Check the records below line by line for the string "Exchanges". Give the number of lines that contain it and nothing else.

═══ Data to use ═══

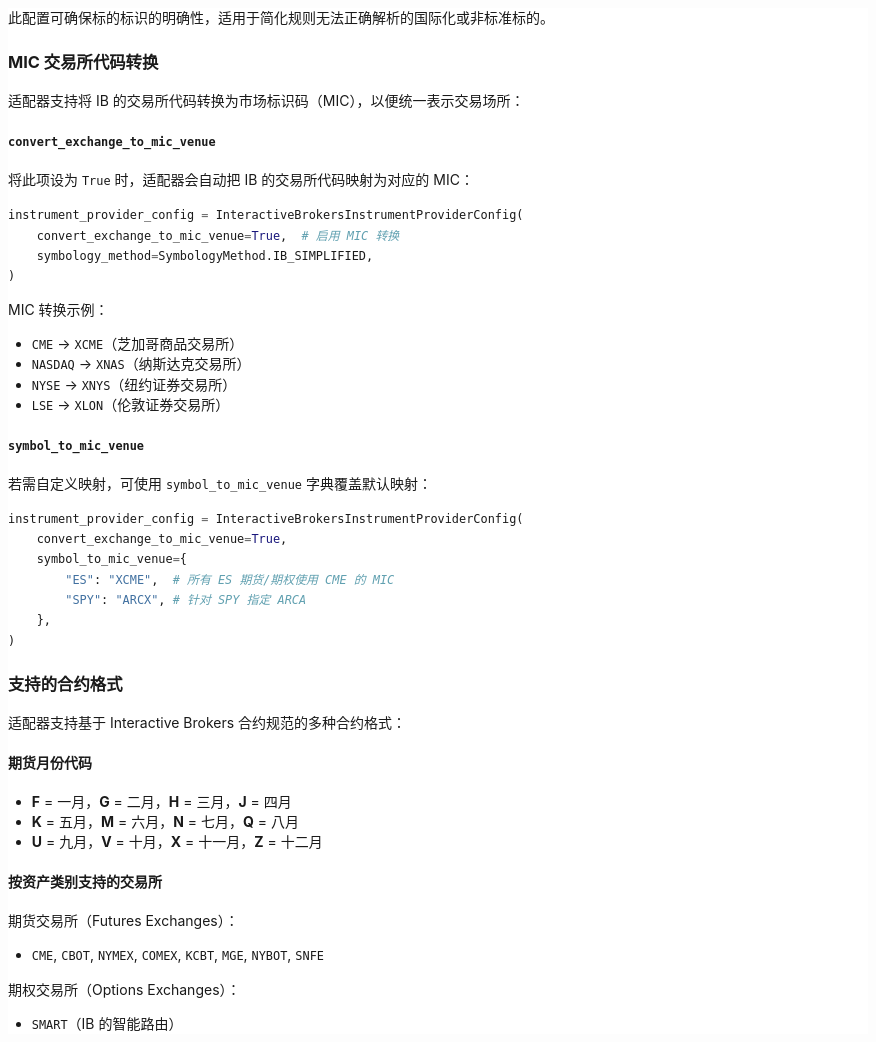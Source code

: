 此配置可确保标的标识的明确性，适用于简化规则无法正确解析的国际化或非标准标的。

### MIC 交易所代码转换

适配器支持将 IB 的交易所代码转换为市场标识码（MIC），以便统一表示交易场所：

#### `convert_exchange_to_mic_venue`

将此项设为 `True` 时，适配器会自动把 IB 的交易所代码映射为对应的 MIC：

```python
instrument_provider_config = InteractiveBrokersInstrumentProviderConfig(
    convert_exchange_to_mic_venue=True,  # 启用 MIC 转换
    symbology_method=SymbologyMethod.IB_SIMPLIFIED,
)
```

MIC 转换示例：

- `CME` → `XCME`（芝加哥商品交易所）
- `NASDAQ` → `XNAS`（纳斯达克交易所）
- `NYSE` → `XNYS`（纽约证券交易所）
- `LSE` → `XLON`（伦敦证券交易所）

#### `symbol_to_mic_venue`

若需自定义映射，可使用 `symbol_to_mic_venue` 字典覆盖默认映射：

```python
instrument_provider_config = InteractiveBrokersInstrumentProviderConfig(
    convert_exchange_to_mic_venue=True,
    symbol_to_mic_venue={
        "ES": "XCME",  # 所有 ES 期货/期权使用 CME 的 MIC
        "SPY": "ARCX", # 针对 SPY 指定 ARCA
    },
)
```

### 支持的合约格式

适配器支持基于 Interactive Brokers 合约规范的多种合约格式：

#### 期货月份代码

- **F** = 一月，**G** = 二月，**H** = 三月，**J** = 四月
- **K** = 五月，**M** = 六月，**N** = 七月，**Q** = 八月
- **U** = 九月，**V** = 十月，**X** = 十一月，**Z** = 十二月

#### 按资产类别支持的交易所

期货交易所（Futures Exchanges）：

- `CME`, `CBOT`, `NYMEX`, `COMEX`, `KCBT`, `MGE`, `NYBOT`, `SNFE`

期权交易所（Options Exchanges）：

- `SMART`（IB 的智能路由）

═══

- _Answer box_
2